Exercise 10-3: Configuring a Basic vsFTP Server

In this exercise, you'll install and activate a basic vsFTP server on your RHEL system. Ideally, you should also have a second computer, but this isn't absolutely necessary here. This exercise assumes that you've at least configured FTP access through any existing firewall. If you've enabled SELinux, and want to support an FTP server just for downloads, you'll also need to modify SELinux policies to "Allow Ftpd To Run Directly Without Inetd" and "Allow Ftpd To Read/Write Files In The User Home Directories", which corresponds to the boolean ftp_is_daemon and ftp_home_dir options described earlier. For more information on using the SELinux Management Tool, see Chapter 15.

Check your system to determine whether the vsFTP server is installed. The easiest way is with the following command:
```
 # rpm -q vsftpd 
```
If it isn't already installed, use the techniques discussed earlier to install the vsFTP RPM package.
Activate the vsFTP server with the service vsftpd start command.
Make sure this server is automatically activated the next time you boot Linux with the following command:
```
 # chkconfig vsftpd on 
```
Log into the vsFTP server as a regular user. You should preferably log in from a remote computer.

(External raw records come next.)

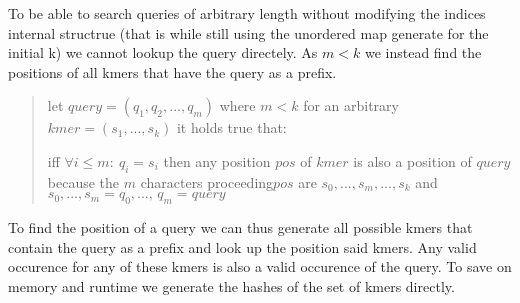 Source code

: To be able to search queries of arbitrary length without modifying the indices internal structrue (that is while still
using the unordered map generate for the initial k) we cannot lookup the query directely. As $m < k$ we instead
find the positions of all kmers that have the query as a prefix.

\begin{verse}
let $query=(q_{1},q_{2},...,q_{m})$ where $m<k$
for an arbitrary $kmer=(s_{1},...,s_{k})$ it holds true that:

iff $\forall i\leq m:\:q_{i}=s_{i}$ then any position $pos$ of $kmer$
is also a position of $query$
because the $m$ characters proceeding$pos$ are
$s_{0},...,s_{m},...,s_{k}$ and $s_{0},...,s_{m}=q_{0},...,\,q_{m}=query$
\end{verse}

To find the position of a query we can thus generate all possible kmers that contain the query as a prefix and
look up the position said kmers. Any valid occurence for any of these kmers is also a valid occurence of the query.
To save on memory and runtime we generate the hashes of the set of kmers directly.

Once you're logged in, run the cd ‥ command twice (remember the space between the command and the two dots). Explore the local directory. You should see a danger here, as this is the root directory for the FTP server computer.
Close the FTP client session.
If you're concerned about the security issues, deactivate the vsFTP server. The best way to secure your system from FTP-based attacks is to uninstall the vsFTP server. However, if you need a vsFTP server, work with the lab at the end of the chapter.